(Source data begins)

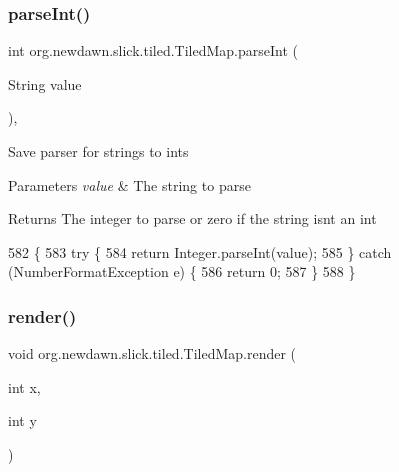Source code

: \subsubsection{\texorpdfstring{parse\+Int()}{parseInt()}}
{\footnotesize\ttfamily int org.\+newdawn.\+slick.\+tiled.\+Tiled\+Map.\+parse\+Int (\begin{DoxyParamCaption}\item[{String}]{value }\end{DoxyParamCaption})\hspace{0.3cm}{\ttfamily [inline]}, {\ttfamily [private]}}

Save parser for strings to ints


\begin{DoxyParams}{Parameters}
{\em value} & The string to parse \\
\hline
\end{DoxyParams}
\begin{DoxyReturn}{Returns}
The integer to parse or zero if the string isn\textquotesingle{}t an int 
\end{DoxyReturn}

\begin{DoxyCode}
582                                        \{
583         \textcolor{keywordflow}{try} \{
584             \textcolor{keywordflow}{return} Integer.parseInt(value);
585         \} \textcolor{keywordflow}{catch} (NumberFormatException e) \{
586             \textcolor{keywordflow}{return} 0;
587         \}
588     \}
\end{DoxyCode}
\mbox{\label{classorg_1_1newdawn_1_1slick_1_1tiled_1_1_tiled_map_a313dd901616b31c772f213675d236389}} 
\subsubsection{\texorpdfstring{render()}{render()}\hspace{0.1cm}{\footnotesize\ttfamily [1/5]}}
{\footnotesize\ttfamily void org.\+newdawn.\+slick.\+tiled.\+Tiled\+Map.\+render (\begin{DoxyParamCaption}\item[{int}]{x,  }\item[{int}]{y }\end{DoxyParamCaption})\hspace{0.3cm}{\ttfamily [inline]}}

(Source data ends)

> _Task goal_
The number of lines in the data holding the string "item" is the whole answer.

> _Solution to this task_
2